To do => Copy out every line of the data that follows, exactly.

Provided entries =>
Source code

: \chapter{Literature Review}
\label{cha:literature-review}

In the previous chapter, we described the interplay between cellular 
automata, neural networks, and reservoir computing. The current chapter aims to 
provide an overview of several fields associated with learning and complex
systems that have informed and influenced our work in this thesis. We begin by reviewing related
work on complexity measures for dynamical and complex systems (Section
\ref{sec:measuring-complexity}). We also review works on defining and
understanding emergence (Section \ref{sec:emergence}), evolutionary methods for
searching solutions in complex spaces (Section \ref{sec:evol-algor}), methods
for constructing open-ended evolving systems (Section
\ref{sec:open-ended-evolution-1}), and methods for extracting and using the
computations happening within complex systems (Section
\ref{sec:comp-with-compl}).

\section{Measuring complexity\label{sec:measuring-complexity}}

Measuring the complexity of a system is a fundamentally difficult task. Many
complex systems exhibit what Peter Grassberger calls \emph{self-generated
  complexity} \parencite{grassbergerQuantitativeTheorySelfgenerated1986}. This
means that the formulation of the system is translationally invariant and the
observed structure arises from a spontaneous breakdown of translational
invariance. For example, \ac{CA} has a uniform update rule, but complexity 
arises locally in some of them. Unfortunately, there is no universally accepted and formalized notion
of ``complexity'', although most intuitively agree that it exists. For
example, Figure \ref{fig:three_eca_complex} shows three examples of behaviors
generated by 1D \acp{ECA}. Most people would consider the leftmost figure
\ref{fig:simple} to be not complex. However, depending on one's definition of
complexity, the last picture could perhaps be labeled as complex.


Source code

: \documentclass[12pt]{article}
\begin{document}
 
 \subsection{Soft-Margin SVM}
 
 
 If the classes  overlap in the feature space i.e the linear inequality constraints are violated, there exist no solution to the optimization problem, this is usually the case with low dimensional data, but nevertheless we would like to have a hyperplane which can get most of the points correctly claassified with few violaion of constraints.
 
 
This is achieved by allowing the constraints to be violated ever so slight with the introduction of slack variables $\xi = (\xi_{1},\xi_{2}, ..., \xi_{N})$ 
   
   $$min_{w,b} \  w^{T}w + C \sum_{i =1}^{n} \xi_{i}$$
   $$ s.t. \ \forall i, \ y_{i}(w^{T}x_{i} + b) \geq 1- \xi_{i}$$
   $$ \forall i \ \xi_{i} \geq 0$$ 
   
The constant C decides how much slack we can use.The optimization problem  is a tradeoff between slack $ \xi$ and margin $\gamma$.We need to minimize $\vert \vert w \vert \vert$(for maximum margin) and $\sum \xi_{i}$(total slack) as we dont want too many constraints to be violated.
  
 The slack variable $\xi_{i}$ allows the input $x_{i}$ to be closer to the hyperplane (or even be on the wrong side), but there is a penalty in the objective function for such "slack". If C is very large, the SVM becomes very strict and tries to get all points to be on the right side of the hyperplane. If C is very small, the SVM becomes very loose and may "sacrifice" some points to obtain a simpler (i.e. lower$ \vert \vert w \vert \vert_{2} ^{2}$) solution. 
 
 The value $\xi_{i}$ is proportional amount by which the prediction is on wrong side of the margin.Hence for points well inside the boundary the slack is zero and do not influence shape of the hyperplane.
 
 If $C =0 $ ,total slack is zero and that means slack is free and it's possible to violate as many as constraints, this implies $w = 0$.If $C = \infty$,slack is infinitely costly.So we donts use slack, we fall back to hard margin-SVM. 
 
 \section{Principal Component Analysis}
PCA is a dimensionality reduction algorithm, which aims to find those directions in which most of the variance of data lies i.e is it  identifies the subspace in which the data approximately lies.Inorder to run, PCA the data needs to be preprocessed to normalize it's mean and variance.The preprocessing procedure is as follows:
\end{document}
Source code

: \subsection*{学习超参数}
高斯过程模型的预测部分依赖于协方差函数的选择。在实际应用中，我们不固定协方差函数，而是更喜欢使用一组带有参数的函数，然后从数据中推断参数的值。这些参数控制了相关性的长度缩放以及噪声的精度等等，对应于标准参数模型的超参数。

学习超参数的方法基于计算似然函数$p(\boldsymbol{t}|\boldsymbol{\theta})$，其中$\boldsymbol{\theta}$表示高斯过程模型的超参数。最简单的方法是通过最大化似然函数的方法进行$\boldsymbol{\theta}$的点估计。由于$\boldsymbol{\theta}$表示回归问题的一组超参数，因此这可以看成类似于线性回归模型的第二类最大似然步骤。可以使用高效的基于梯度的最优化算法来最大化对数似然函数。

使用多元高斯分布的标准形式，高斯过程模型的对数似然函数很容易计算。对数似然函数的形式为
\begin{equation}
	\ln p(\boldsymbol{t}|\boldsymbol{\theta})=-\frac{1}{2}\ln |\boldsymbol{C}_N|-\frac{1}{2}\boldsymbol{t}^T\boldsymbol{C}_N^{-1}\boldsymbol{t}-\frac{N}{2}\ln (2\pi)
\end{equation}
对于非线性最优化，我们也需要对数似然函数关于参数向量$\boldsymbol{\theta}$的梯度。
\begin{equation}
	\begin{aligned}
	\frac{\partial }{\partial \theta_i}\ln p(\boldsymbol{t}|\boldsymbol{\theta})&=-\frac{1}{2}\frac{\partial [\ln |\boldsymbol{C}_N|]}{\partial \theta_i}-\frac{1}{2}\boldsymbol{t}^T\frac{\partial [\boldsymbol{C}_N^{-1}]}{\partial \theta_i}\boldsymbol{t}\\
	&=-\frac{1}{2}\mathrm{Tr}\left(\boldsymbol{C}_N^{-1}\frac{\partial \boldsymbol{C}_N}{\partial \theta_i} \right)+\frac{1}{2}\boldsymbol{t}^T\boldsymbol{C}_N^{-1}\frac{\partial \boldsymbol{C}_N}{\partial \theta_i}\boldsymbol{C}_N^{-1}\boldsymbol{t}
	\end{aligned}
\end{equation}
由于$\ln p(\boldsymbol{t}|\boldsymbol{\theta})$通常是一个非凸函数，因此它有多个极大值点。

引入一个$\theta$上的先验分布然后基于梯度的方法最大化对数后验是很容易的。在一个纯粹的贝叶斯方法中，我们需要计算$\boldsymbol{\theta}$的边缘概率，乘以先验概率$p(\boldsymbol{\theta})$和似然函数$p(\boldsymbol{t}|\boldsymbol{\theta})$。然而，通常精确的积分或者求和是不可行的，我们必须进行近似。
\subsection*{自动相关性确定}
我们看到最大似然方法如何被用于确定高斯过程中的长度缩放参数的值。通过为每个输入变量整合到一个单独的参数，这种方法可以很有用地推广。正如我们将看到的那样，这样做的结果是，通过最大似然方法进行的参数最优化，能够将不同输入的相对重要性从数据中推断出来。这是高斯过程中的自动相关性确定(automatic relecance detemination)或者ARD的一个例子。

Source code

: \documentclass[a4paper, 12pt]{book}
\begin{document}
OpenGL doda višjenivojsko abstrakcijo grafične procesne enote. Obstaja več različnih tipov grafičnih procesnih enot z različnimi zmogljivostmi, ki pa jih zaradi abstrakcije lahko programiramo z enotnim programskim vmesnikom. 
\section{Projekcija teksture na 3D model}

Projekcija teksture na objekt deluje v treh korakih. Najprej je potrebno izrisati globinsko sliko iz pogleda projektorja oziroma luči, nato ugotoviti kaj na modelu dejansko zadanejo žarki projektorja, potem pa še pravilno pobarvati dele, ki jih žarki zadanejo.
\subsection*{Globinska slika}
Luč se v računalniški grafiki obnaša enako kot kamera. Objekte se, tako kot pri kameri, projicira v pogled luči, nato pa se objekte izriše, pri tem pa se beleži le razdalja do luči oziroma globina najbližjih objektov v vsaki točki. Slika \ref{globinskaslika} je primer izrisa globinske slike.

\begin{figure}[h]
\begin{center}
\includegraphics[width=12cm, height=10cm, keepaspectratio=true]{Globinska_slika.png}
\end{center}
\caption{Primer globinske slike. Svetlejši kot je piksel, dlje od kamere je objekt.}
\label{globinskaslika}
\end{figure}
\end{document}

Response box =>
Source code

: \chapter{Literature Review}
\label{cha:literature-review}

In the previous chapter, we described the interplay between cellular 
automata, neural networks, and reservoir computing. The current chapter aims to 
provide an overview of several fields associated with learning and complex
systems that have informed and influenced our work in this thesis. We begin by reviewing related
work on complexity measures for dynamical and complex systems (Section
\ref{sec:measuring-complexity}). We also review works on defining and
understanding emergence (Section \ref{sec:emergence}), evolutionary methods for
searching solutions in complex spaces (Section \ref{sec:evol-algor}), methods
for constructing open-ended evolving systems (Section
\ref{sec:open-ended-evolution-1}), and methods for extracting and using the
computations happening within complex systems (Section
\ref{sec:comp-with-compl}).

\section{Measuring complexity\label{sec:measuring-complexity}}

Measuring the complexity of a system is a fundamentally difficult task. Many
complex systems exhibit what Peter Grassberger calls \emph{self-generated
  complexity} \parencite{grassbergerQuantitativeTheorySelfgenerated1986}. This
means that the formulation of the system is translationally invariant and the
observed structure arises from a spontaneous breakdown of translational
invariance. For example, \ac{CA} has a uniform update rule, but complexity 
arises locally in some of them. Unfortunately, there is no universally accepted and formalized notion
of ``complexity'', although most intuitively agree that it exists. For
example, Figure \ref{fig:three_eca_complex} shows three examples of behaviors
generated by 1D \acp{ECA}. Most people would consider the leftmost figure
\ref{fig:simple} to be not complex. However, depending on one's definition of
complexity, the last picture could perhaps be labeled as complex.


Source code

: \documentclass[12pt]{article}
\begin{document}
 
 \subsection{Soft-Margin SVM}
 
 
 If the classes  overlap in the feature space i.e the linear inequality constraints are violated, there exist no solution to the optimization problem, this is usually the case with low dimensional data, but nevertheless we would like to have a hyperplane which can get most of the points correctly claassified with few violaion of constraints.
 
 
This is achieved by allowing the constraints to be violated ever so slight with the introduction of slack variables $\xi = (\xi_{1},\xi_{2}, ..., \xi_{N})$ 
   
   $$min_{w,b} \  w^{T}w + C \sum_{i =1}^{n} \xi_{i}$$
   $$ s.t. \ \forall i, \ y_{i}(w^{T}x_{i} + b) \geq 1- \xi_{i}$$
   $$ \forall i \ \xi_{i} \geq 0$$ 
   
The constant C decides how much slack we can use.The optimization problem  is a tradeoff between slack $ \xi$ and margin $\gamma$.We need to minimize $\vert \vert w \vert \vert$(for maximum margin) and $\sum \xi_{i}$(total slack) as we dont want too many constraints to be violated.
  
 The slack variable $\xi_{i}$ allows the input $x_{i}$ to be closer to the hyperplane (or even be on the wrong side), but there is a penalty in the objective function for such "slack". If C is very large, the SVM becomes very strict and tries to get all points to be on the right side of the hyperplane. If C is very small, the SVM becomes very loose and may "sacrifice" some points to obtain a simpler (i.e. lower$ \vert \vert w \vert \vert_{2} ^{2}$) solution. 
 
 The value $\xi_{i}$ is proportional amount by which the prediction is on wrong side of the margin.Hence for points well inside the boundary the slack is zero and do not influence shape of the hyperplane.
 
 If $C =0 $ ,total slack is zero and that means slack is free and it's possible to violate as many as constraints, this implies $w = 0$.If $C = \infty$,slack is infinitely costly.So we donts use slack, we fall back to hard margin-SVM. 
 
 \section{Principal Component Analysis}
PCA is a dimensionality reduction algorithm, which aims to find those directions in which most of the variance of data lies i.e is it  identifies the subspace in which the data approximately lies.Inorder to run, PCA the data needs to be preprocessed to normalize it's mean and variance.The preprocessing procedure is as follows:
\end{document}
Source code

: \subsection*{学习超参数}
高斯过程模型的预测部分依赖于协方差函数的选择。在实际应用中，我们不固定协方差函数，而是更喜欢使用一组带有参数的函数，然后从数据中推断参数的值。这些参数控制了相关性的长度缩放以及噪声的精度等等，对应于标准参数模型的超参数。

学习超参数的方法基于计算似然函数$p(\boldsymbol{t}|\boldsymbol{\theta})$，其中$\boldsymbol{\theta}$表示高斯过程模型的超参数。最简单的方法是通过最大化似然函数的方法进行$\boldsymbol{\theta}$的点估计。由于$\boldsymbol{\theta}$表示回归问题的一组超参数，因此这可以看成类似于线性回归模型的第二类最大似然步骤。可以使用高效的基于梯度的最优化算法来最大化对数似然函数。

使用多元高斯分布的标准形式，高斯过程模型的对数似然函数很容易计算。对数似然函数的形式为
\begin{equation}
	\ln p(\boldsymbol{t}|\boldsymbol{\theta})=-\frac{1}{2}\ln |\boldsymbol{C}_N|-\frac{1}{2}\boldsymbol{t}^T\boldsymbol{C}_N^{-1}\boldsymbol{t}-\frac{N}{2}\ln (2\pi)
\end{equation}
对于非线性最优化，我们也需要对数似然函数关于参数向量$\boldsymbol{\theta}$的梯度。
\begin{equation}
	\begin{aligned}
	\frac{\partial }{\partial \theta_i}\ln p(\boldsymbol{t}|\boldsymbol{\theta})&=-\frac{1}{2}\frac{\partial [\ln |\boldsymbol{C}_N|]}{\partial \theta_i}-\frac{1}{2}\boldsymbol{t}^T\frac{\partial [\boldsymbol{C}_N^{-1}]}{\partial \theta_i}\boldsymbol{t}\\
	&=-\frac{1}{2}\mathrm{Tr}\left(\boldsymbol{C}_N^{-1}\frac{\partial \boldsymbol{C}_N}{\partial \theta_i} \right)+\frac{1}{2}\boldsymbol{t}^T\boldsymbol{C}_N^{-1}\frac{\partial \boldsymbol{C}_N}{\partial \theta_i}\boldsymbol{C}_N^{-1}\boldsymbol{t}
	\end{aligned}
\end{equation}
由于$\ln p(\boldsymbol{t}|\boldsymbol{\theta})$通常是一个非凸函数，因此它有多个极大值点。

引入一个$\theta$上的先验分布然后基于梯度的方法最大化对数后验是很容易的。在一个纯粹的贝叶斯方法中，我们需要计算$\boldsymbol{\theta}$的边缘概率，乘以先验概率$p(\boldsymbol{\theta})$和似然函数$p(\boldsymbol{t}|\boldsymbol{\theta})$。然而，通常精确的积分或者求和是不可行的，我们必须进行近似。
\subsection*{自动相关性确定}
我们看到最大似然方法如何被用于确定高斯过程中的长度缩放参数的值。通过为每个输入变量整合到一个单独的参数，这种方法可以很有用地推广。正如我们将看到的那样，这样做的结果是，通过最大似然方法进行的参数最优化，能够将不同输入的相对重要性从数据中推断出来。这是高斯过程中的自动相关性确定(automatic relecance detemination)或者ARD的一个例子。

Source code

: \documentclass[a4paper, 12pt]{book}
\begin{document}
OpenGL doda višjenivojsko abstrakcijo grafične procesne enote. Obstaja več različnih tipov grafičnih procesnih enot z različnimi zmogljivostmi, ki pa jih zaradi abstrakcije lahko programiramo z enotnim programskim vmesnikom. 
\section{Projekcija teksture na 3D model}

Projekcija teksture na objekt deluje v treh korakih. Najprej je potrebno izrisati globinsko sliko iz pogleda projektorja oziroma luči, nato ugotoviti kaj na modelu dejansko zadanejo žarki projektorja, potem pa še pravilno pobarvati dele, ki jih žarki zadanejo.
\subsection*{Globinska slika}
Luč se v računalniški grafiki obnaša enako kot kamera. Objekte se, tako kot pri kameri, projicira v pogled luči, nato pa se objekte izriše, pri tem pa se beleži le razdalja do luči oziroma globina najbližjih objektov v vsaki točki. Slika \ref{globinskaslika} je primer izrisa globinske slike.

\begin{figure}[h]
\begin{center}
\includegraphics[width=12cm, height=10cm, keepaspectratio=true]{Globinska_slika.png}
\end{center}
\caption{Primer globinske slike. Svetlejši kot je piksel, dlje od kamere je objekt.}
\label{globinskaslika}
\end{figure}
\end{document}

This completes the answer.